HMS Holdings Corp.
- Company type: Private
- Industry: Business services
- Founded: 1974; 52 years ago
- Headquarters: Irving, Texas, U.S.
- Key people: William C. Lucia (FLMI) (CEO, president, and Director)
- Services: Cost-containment services
- Revenue: US$ 598.3M (Feb 22, 2019)
- Owner: Veritas Capital
- Number of employees: 2,425 (Sep 30, 2013)
- Website: www.hms.com

= HMS Holdings =

HMS Holdings Corp. (Health Management Systems) was founded in 1974 and is based in Irving, Texas. The company was formerly listed on Nasdaq but acquired by private-equity firm Veritas Capital in 2021.

== History ==
HMS Holdings was acquired by Gainwell Technologies in 2021 for a reported $3.4 billion.

== Products and services ==
The company's services include providing validated insurance and helping find liable third parties. Their program integrity services identify improper payments and over-payments and attempt recovery, as well as reduce fraud and waste. In addition, the company also supports Medicaid Managed Care Organizations and Medicare Advantage Plans.

== Acquisitions ==
In 2006, the company announced to acquire the assets of PCG's Benefits Solutions Practice Area (BSPA) for $80 million in cash, shares of Holdings common stock, and a contingent cash payment of up to $15 million.

The company acquired HealthDataInsights for approximately $400 million in November 2011. In December 2012, HMS Holdings acquired the assets and liabilities of MedRecovery Management, LLC (MRM), for about $11.8 million, with $10.8 million initial cash payment and $1.0 million in future contingent payments.

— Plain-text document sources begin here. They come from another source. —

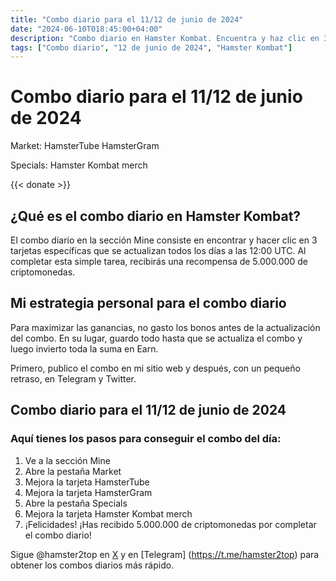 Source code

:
 ```yaml
---
title: "Combo diario para el 11/12 de junio de 2024"
date: "2024-06-10T018:45:00+04:00"
description: "Combo diario en Hamster Kombat. Encuentra y haz clic en 3 tarjetas específicas para recibir una recompensa de 5.000.000 de criptomonedas."
tags: ["Combo diario", "12 de junio de 2024", "Hamster Kombat"]
---
```


# Combo diario para el 11/12 de junio de 2024

Market:
HamsterTube
HamsterGram

Specials:
Hamster Kombat merch

{{< donate >}}

## ¿Qué es el combo diario en Hamster Kombat?

El combo diario en la sección Mine consiste en encontrar y hacer clic en 3 tarjetas específicas que se actualizan todos los días a las 12:00 UTC. Al completar esta simple tarea, recibirás una recompensa de 5.000.000 de criptomonedas.

## Mi estrategia personal para el combo diario

Para maximizar las ganancias, no gasto los bonos antes de la actualización del combo. En su lugar, guardo todo hasta que se actualiza el combo y luego invierto toda la suma en Earn.

Primero, publico el combo en mi sitio web y después, con un pequeño retraso, en Telegram y Twitter.

## Combo diario para el 11/12 de junio de 2024

### Aquí tienes los pasos para conseguir el combo del día:

1. Ve a la sección Mine
2. Abre la pestaña Market
3. Mejora la tarjeta HamsterTube
4. Mejora la tarjeta HamsterGram
5. Abre la pestaña Specials
6. Mejora la tarjeta Hamster Kombat merch
7. ¡Felicidades! ¡Has recibido 5.000.000 de criptomonedas por completar el combo diario!

Sigue @hamster2top en [X](https://x.com/hamster2top) y en [Telegram] (https://t.me/hamster2top) para obtener los combos diarios más rápido. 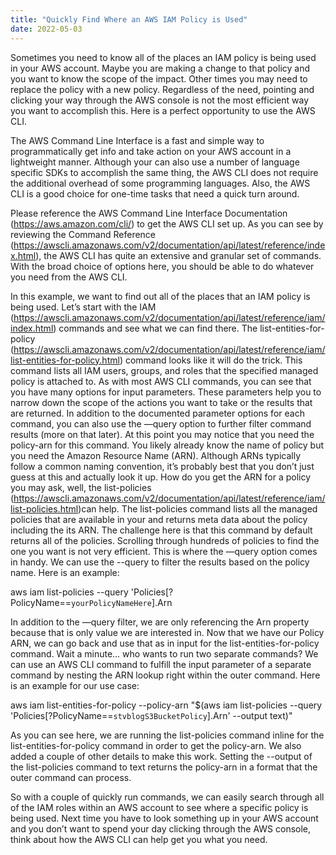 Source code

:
 ```yaml
---
title: "Quickly Find Where an AWS IAM Policy is Used"
date: 2022-05-03
---
```


Sometimes you need to know all of the places an IAM policy is being used in your AWS account. Maybe you are making a change to that policy and you want to know the scope of the impact. Other times you may need to replace the policy with a new policy. Regardless of the need, pointing and clicking your way through the AWS console is not the most efficient way you want to accomplish this. Here is a perfect opportunity to use the AWS CLI.

The AWS Command Line Interface is a fast and simple way to programmatically get info and take action on your AWS account in a lightweight manner. Although your can also use a number of language specific SDKs to accomplish the same thing, the AWS CLI does not require the additional overhead of some programming languages. Also, the AWS CLI is a good choice for one-time tasks that need a quick turn around. 

Please reference the AWS Command Line Interface Documentation (https://aws.amazon.com/cli/) to get the AWS CLI set up. As you can see by reviewing the Command Reference (https://awscli.amazonaws.com/v2/documentation/api/latest/reference/index.html), the AWS CLI has quite an extensive and granular set of commands. With the broad choice of options here, you should be able to do whatever you need from the AWS CLI.  

In this example, we want to find out all of the places that an IAM policy is being used. Let’s start with the IAM (https://awscli.amazonaws.com/v2/documentation/api/latest/reference/iam/index.html) commands and see what we can find there. The list-entities-for-policy (https://awscli.amazonaws.com/v2/documentation/api/latest/reference/iam/list-entities-for-policy.html) command looks like it will do the trick. This command lists all IAM users, groups, and roles that the specified managed policy is attached to. As with most AWS CLI commands, you can see that you have many options for input parameters. These parameters help you to narrow down the scope of the actions you want to take or the results that are returned. In addition to the documented parameter options for each command, you can also use the —query option to further filter command results (more on that later). At this point you may notice that you need the policy-arn for this command. You likely already know the name of policy but you need the Amazon Resource Name (ARN). Although ARNs typically follow a common naming convention, it’s probably best that you don’t just guess at this and actually look it up. How do you get the ARN for a policy you may ask, well, the list-policies (https://awscli.amazonaws.com/v2/documentation/api/latest/reference/iam/list-policies.html)can help. The list-policies command lists all the managed policies that are available in your and returns meta data about the policy including the its ARN. The challenge here is that this command by default returns all of the policies. Scrolling through hundreds of policies to find the one you want is not very efficient. This is where the —query option comes in handy. We can use the --query to filter the results based on the policy name. Here is an example:

aws iam list-policies --query 'Policies[?PolicyName==`yourPolicyNameHere`].Arn

In addition to the —query filter, we are only referencing the Arn property because that is only value we are interested in. Now that we have our Policy ARN, we can go back and use that as in input for the list-entities-for-policy command. Wait a minute... who wants to run two separate commands? We can use an AWS CLI command to fulfill the input parameter of a separate command by nesting the ARN lookup right within the outer command. Here is an example for our use case:


aws iam list-entities-for-policy --policy-arn "$(aws iam list-policies --query 'Policies[?PolicyName==`stvblogS3BucketPolicy`].Arn' --output text)"

As you can see here, we are running the list-policies command inline for the list-entities-for-policy command in order to get the policy-arn. We also added a couple of other details to make this work. Setting the --output of the list-policies command to text returns the policy-arn in a format that the outer command can process. 

So with a couple of quickly run commands, we can easily search through all of the IAM roles within an AWS account to see where a specific policy is being used. Next time you have to look something up in your AWS account and you don’t want to spend your day clicking through the AWS console, think about how the AWS CLI can help get you what you need.
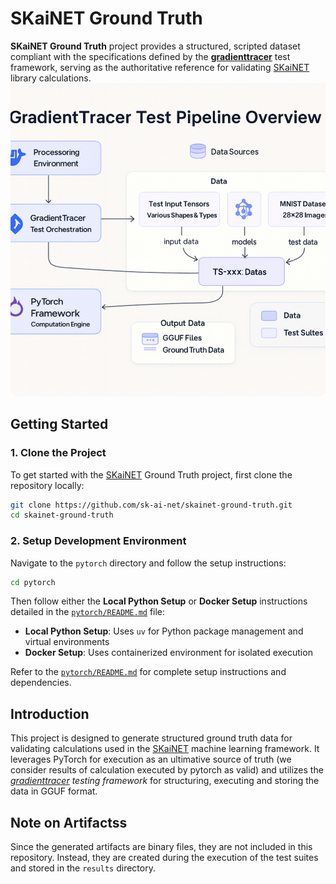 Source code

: # SKaiNET Ground Truth


**SKaiNET Ground Truth** project provides a structured, scripted dataset compliant with the specifications defined by the **[gradienttracer](https://github.com/sk-ai-net/gradienttracer)** test framework, serving as the authoritative reference for validating [SKaiNET](https://skainet.sk) library calculations.
![architecture-diagram.png](architecture-diagram.png)

## Getting Started

### 1. Clone the Project

To get started with the [SKaiNET](https://skainet.sk) Ground Truth project, first clone the repository locally:

```bash
git clone https://github.com/sk-ai-net/skainet-ground-truth.git
cd skainet-ground-truth
```

### 2. Setup Development Environment

Navigate to the `pytorch` directory and follow the setup instructions:

```bash
cd pytorch
```

Then follow either the **Local Python Setup** or **Docker Setup** instructions detailed in the [`pytorch/README.md`](pytorch/README.md) file:

- **Local Python Setup**: Uses `uv` for Python package management and virtual environments
- **Docker Setup**: Uses containerized environment for isolated execution

Refer to the [`pytorch/README.md`](pytorch/README.md) for complete setup instructions and dependencies.

## Introduction

This project is designed to generate structured ground truth data for validating calculations used in the [SKaiNET](https://skainet.sk) machine learning framework. It leverages PyTorch for execution as an ultimative source of truth (we consider results of calculation executed by pytorch as valid) and utilizes the *[gradienttracer](https://github.com/sk-ai-net/gradienttracer) testing framework* for structuring, executing and storing the data in GGUF format.


## Note on Artifactss

Since the generated artifacts are binary files, they are not included in this repository. Instead, they are created during the execution of the test suites and stored in the `results` directory.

In April 2017, HMS Holdings acquired the Eliza Corporation, a privately held health engagement management and member analytics firm providing comprehensive and personalized member-centric outreach and engagement solutions, for a cash purchase price of $170 million.

In March 2017, Eliza Corporation, a SaaS health engagement platform, was acquired for $170 million. In September 2016, the company purchased Essette.

In 2019, the company acquired Accent for a reported $155 million.

== Awards ==
In 2012 and 2013, HMS Holdings was included in the InformationWeek 500.
In 2013, HMS Holdings was included on Modern Healthcare magazine's "Healthcare’s Hottest" list as one of the 40 fastest growing companies in healthcare.